Le premier long métrage du sympathique et volubile réalisateur Clay Jeter lança la portion Découverte du festival, ce soir, dans la magnifique (mais un peu fraîche) salle de l’Auberge Saint-Antoine. Jess + Moss sera présenté encore deux fois, durant le FCVQ. Vous avez encore la chance de voir ce petit bijou de film.

J’essaie de vous en convaincre. Là.

Jess + Moss est un film indépendant au sens le plus pur du terme. Une minuscule équipe ­ — souvent : le réalisateur, caméra en main, et les deux acteurs qui, à tour de rôle, manient la perche. Un minuscule budget, familial. De la pellicule (parfois) expirée depuis trente ans. Mais une petite équipe, c’est tissé serré, c’est intime. Un petit budget, ça montre l’essentiel. De la pellicule expirée, ça angoisse. Mais c’est la texture, le grain, l’hétérogène, le particulier.

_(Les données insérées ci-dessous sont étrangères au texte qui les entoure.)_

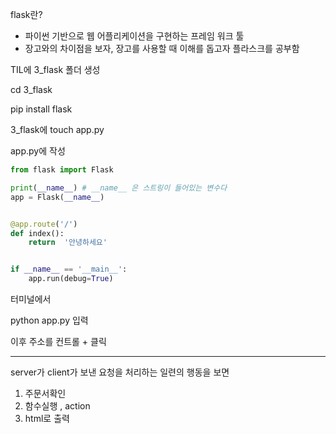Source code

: flask란?
* 파이썬 기반으로 웹 어플리케이션을 구현하는 프레임 워크 툴
* 장고와의 차이점을 보자, 장고를 사용할 때 이해를 돕고자 플라스크를 공부함

TIL에 3_flask 폴더 생성

cd 3_flask

pip install flask

3_flask에 touch app.py

app.py에 작성

```python
from flask import Flask

print(__name__) # __name__ 은 스트링이 들어있는 변수다
app = Flask(__name__)


@app.route('/')
def index():
    return  '안녕하세요'


if __name__ == '__main__':
    app.run(debug=True)
```

터미널에서

python app.py 입력

이후 주소를 컨트롤 + 클릭

----

server가 client가 보낸 요청을 처리하는 일련의 행동을 보면

1. 주문서확인
2. 함수실행 , action
3. html로 출력

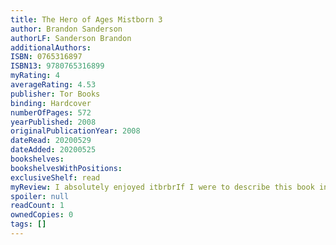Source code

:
```yaml
---
title: The Hero of Ages Mistborn 3
author: Brandon Sanderson
authorLF: Sanderson Brandon
additionalAuthors: 
ISBN: 0765316897
ISBN13: 9780765316899
myRating: 4
averageRating: 4.53
publisher: Tor Books
binding: Hardcover
numberOfPages: 572
yearPublished: 2008
originalPublicationYear: 2008
dateRead: 20200529
dateAdded: 20200525
bookshelves: 
bookshelvesWithPositions: 
exclusiveShelf: read
myReview: I absolutely enjoyed itbrbrIf I were to describe this book in one word Id say resolution All the questions and issues and mysteries raised in the other books are resolved here well not everything everything but a lot The pacing was much improved from book 2 which I felt was a little slow I still think that this is a very accessible book even for people who arent really fans of the fantasy genre
spoiler: null
readCount: 1
ownedCopies: 0
tags: []
---
```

Dès les premières images, on m’a eue. Par les ruines. Une maison — celle de la grand-mère de Jeter — laissée à l’abandon depuis plus de dix ans. Meublée. Par les feuilles, les vignes, oui, mais par une histoire et une chaise en plastique, pour la table des enfants. Des silos rouillés sur lesquels on grimpe sans se soucier de tomber. Une carcasse de voiture sur laquelle on lance des roches. Une grange rouge dont la porte grince fort quand on se bat pour en sortir. Des ruines, comme des souvenirs d’enfance dans lesquels on vit. Ceux qu’on revisite tellement qu’ils finissent par s’évader dans l’intemporel. L’onirisme prend la place du réel. Des souvenirs-écrans.

J’ai cru regarder mon livre favori.

Des artefacts. La mémoire, par petits bouts. Des gros plans. Des parcelles. Comme regardée au microscope. La mémoire, un cabinet de curiosités. Des bocaux plein de mousse verte que l’on retrouve et contemple. Leur ouverture, une longue-vue.

Moss consigne sans cesse, sur son enregistreuse portative, des conversations. Des monologues. Il joue et rejoue ces mots pour ne pas oublier. Jeter se prend pour Moss — ou Moss pour Jeter? — et nous montre des images. Encore. Et nous fait entendre les voix. Encore. Sur d’autres images. Et elles reculent, et elles avancent. Nous font revisiter l’été, le lac, le vent dans les cheveux de Jess, le foin, le vélo rose, la valise jaune. Les secrets. Les images sont rythmées par ces cassettes sur lesquelles on écrit gauchement 7 minutes of heaven.

Plus que sept minutes de paradis, quatre-vingt-trois.